ASSIGNED TASK. Filter the entries below, keeping every line that has the word "참조하십시오".

Records from a collection:
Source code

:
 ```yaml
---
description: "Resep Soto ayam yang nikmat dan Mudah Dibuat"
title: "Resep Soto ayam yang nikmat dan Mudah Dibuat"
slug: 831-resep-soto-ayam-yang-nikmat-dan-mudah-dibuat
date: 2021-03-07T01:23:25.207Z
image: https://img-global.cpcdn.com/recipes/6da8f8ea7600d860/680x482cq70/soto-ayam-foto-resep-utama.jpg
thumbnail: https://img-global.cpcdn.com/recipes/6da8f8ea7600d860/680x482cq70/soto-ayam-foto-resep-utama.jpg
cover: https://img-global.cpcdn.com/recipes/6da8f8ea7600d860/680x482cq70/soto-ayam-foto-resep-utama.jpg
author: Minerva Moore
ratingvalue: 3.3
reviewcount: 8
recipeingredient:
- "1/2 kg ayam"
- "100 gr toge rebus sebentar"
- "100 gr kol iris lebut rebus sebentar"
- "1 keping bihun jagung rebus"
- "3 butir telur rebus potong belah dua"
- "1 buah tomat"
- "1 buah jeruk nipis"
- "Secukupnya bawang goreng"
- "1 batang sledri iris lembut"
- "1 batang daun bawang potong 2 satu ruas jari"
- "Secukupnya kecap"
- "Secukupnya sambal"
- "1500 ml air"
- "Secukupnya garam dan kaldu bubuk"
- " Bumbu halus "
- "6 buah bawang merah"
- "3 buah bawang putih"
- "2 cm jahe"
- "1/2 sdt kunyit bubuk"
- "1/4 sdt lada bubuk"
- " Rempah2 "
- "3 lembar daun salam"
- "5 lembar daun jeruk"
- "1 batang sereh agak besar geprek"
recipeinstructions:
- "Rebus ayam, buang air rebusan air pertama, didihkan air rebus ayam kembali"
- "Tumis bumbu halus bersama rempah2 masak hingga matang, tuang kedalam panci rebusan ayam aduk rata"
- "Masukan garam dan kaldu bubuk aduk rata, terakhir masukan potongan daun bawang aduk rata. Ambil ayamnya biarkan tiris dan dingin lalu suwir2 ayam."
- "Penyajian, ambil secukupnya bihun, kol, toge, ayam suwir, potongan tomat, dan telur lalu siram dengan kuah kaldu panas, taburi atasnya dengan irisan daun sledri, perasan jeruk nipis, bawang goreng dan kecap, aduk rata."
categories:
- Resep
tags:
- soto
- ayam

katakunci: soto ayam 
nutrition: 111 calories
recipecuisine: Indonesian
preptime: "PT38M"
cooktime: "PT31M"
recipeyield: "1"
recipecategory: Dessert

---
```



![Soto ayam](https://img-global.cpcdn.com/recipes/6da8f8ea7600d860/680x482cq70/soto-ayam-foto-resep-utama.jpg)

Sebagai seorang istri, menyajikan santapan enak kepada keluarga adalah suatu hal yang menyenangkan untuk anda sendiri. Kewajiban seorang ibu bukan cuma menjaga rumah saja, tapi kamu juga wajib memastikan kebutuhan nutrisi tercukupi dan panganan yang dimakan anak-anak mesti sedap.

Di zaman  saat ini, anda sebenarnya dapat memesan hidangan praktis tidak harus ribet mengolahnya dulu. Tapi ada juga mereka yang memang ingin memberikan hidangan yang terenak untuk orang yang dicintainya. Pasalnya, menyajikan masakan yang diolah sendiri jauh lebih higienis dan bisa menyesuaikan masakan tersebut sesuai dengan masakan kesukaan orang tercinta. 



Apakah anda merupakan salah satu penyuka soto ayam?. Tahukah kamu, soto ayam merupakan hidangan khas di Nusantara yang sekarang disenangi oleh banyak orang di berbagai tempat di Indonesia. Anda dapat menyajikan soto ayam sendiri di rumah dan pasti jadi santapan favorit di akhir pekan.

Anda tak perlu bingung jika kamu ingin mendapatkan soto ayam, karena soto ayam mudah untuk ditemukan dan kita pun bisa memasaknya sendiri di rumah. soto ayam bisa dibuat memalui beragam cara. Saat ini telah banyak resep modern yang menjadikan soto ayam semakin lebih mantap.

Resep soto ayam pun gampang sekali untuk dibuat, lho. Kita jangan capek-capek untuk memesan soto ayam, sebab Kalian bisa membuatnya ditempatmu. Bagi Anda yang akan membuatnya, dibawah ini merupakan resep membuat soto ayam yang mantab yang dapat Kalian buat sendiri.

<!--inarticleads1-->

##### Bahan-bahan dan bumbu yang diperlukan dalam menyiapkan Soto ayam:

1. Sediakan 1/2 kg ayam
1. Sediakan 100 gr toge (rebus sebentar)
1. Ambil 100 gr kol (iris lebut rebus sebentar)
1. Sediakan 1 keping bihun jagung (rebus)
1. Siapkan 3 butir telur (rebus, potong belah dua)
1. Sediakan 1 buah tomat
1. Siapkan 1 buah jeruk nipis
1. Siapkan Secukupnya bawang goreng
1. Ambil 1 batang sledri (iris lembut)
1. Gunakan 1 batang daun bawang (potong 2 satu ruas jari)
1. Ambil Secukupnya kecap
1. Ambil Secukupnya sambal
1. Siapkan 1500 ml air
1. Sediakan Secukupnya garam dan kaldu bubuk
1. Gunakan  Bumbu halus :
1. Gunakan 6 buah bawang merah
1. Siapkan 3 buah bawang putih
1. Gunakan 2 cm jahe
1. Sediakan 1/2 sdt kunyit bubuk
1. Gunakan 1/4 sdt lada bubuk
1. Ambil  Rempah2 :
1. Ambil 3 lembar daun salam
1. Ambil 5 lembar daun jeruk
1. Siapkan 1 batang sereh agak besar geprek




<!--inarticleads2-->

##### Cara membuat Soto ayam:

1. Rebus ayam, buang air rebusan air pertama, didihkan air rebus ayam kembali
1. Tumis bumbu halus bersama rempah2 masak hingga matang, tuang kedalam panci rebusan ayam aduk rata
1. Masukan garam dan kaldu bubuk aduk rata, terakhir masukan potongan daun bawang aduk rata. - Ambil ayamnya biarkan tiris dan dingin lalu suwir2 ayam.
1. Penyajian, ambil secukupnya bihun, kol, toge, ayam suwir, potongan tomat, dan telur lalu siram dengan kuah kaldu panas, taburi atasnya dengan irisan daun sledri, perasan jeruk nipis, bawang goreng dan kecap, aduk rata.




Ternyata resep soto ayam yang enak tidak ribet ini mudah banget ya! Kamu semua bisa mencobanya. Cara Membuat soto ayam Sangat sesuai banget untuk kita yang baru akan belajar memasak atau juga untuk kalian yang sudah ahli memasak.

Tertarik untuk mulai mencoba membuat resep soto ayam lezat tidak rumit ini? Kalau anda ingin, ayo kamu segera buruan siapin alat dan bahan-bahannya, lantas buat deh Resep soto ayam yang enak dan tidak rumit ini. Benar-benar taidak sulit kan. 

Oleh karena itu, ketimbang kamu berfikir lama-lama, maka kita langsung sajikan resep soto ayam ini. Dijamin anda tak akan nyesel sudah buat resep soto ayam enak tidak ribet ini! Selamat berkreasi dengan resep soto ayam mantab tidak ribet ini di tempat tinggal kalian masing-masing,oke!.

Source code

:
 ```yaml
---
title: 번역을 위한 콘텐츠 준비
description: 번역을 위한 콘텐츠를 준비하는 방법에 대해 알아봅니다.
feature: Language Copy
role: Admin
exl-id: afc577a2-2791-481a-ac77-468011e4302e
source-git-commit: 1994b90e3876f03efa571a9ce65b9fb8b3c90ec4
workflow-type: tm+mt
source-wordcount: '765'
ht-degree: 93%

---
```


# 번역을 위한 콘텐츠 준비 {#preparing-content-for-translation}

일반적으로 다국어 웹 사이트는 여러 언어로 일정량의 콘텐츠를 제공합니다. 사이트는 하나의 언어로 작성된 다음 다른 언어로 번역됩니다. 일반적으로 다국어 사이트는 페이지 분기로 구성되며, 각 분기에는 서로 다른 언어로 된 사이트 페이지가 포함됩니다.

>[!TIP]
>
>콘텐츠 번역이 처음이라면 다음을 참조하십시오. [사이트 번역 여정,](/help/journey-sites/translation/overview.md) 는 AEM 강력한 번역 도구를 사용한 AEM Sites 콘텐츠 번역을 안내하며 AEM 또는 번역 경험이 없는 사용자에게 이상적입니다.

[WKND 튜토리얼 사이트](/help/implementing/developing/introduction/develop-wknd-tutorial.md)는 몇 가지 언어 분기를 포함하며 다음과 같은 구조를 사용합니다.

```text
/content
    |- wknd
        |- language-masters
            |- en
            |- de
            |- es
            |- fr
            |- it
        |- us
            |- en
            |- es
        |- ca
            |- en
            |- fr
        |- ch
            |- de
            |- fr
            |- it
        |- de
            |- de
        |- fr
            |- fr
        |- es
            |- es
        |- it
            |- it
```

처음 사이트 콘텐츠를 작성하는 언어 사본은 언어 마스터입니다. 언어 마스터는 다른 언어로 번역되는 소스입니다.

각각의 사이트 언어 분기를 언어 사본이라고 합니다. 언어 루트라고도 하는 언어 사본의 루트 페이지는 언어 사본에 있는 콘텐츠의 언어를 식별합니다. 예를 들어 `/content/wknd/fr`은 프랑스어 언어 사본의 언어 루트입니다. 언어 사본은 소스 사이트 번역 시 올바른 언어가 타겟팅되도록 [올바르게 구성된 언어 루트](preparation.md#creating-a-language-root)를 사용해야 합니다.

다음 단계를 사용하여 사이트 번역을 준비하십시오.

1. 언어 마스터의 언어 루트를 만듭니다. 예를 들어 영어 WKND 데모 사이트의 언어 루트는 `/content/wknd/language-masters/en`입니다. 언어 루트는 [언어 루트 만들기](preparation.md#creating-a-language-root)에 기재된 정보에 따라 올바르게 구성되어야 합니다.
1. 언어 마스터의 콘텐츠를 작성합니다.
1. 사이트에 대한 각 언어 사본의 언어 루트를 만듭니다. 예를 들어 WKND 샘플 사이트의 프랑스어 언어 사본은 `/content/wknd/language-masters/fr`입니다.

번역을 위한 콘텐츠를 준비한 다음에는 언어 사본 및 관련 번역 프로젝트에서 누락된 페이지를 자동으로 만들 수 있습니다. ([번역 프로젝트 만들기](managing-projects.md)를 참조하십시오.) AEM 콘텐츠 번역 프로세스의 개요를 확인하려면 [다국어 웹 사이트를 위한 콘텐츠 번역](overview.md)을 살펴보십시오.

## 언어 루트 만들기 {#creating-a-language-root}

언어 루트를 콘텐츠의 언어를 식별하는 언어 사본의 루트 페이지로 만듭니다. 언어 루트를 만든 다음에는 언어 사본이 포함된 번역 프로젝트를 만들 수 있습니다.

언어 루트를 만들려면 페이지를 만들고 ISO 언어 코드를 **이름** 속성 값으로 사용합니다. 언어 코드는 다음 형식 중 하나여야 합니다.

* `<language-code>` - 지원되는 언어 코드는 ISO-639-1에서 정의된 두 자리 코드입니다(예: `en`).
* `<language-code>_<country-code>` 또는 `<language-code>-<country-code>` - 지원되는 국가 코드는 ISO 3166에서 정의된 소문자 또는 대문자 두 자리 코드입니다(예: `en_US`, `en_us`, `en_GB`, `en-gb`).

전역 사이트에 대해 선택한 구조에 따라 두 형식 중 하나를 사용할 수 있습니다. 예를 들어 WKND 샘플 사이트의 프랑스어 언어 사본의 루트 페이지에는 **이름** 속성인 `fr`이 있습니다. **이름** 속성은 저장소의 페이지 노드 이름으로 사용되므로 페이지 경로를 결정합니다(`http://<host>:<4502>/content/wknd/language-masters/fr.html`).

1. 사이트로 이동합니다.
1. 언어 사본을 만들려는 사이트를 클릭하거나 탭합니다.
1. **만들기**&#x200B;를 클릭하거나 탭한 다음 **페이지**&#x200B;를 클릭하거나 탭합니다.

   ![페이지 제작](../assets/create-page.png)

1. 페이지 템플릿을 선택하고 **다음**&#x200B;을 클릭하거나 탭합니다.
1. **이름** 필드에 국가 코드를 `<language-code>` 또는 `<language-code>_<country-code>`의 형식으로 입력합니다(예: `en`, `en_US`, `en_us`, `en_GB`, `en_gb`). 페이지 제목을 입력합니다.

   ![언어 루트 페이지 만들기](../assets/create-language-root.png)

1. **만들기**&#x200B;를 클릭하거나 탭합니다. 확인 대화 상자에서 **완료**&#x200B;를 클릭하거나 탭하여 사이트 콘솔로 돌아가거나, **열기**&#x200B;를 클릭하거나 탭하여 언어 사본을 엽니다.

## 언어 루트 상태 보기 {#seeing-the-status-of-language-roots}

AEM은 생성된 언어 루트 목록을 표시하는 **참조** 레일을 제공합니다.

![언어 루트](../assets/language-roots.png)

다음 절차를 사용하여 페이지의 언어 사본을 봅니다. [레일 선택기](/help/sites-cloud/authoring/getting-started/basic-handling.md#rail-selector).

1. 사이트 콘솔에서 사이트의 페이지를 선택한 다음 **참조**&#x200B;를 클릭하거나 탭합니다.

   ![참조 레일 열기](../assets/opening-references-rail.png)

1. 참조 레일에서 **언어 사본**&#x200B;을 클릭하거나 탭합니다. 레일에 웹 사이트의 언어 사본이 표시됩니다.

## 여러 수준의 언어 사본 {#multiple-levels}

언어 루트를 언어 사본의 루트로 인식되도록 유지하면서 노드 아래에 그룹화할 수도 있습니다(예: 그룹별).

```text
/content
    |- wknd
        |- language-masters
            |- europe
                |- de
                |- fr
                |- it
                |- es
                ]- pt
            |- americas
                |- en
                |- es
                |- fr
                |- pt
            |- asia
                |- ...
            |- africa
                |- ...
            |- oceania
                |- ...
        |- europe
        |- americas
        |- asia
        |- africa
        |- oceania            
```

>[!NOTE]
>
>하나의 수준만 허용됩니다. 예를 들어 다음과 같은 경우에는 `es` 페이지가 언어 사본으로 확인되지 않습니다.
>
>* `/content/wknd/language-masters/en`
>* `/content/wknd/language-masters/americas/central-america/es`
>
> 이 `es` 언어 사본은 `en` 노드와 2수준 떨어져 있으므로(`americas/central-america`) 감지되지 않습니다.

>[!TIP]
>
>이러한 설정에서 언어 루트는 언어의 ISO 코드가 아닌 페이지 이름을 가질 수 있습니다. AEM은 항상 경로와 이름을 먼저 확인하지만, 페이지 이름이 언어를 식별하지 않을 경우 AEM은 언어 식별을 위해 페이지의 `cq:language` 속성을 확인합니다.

ANSWER TO THIS TASK.
>콘텐츠 번역이 처음이라면 다음을 참조하십시오. [사이트 번역 여정,](/help/journey-sites/translation/overview.md) 는 AEM 강력한 번역 도구를 사용한 AEM Sites 콘텐츠 번역을 안내하며 AEM 또는 번역 경험이 없는 사용자에게 이상적입니다.
번역을 위한 콘텐츠를 준비한 다음에는 언어 사본 및 관련 번역 프로젝트에서 누락된 페이지를 자동으로 만들 수 있습니다. ([번역 프로젝트 만들기](managing-projects.md)를 참조하십시오.) AEM 콘텐츠 번역 프로세스의 개요를 확인하려면 [다국어 웹 사이트를 위한 콘텐츠 번역](overview.md)을 살펴보십시오.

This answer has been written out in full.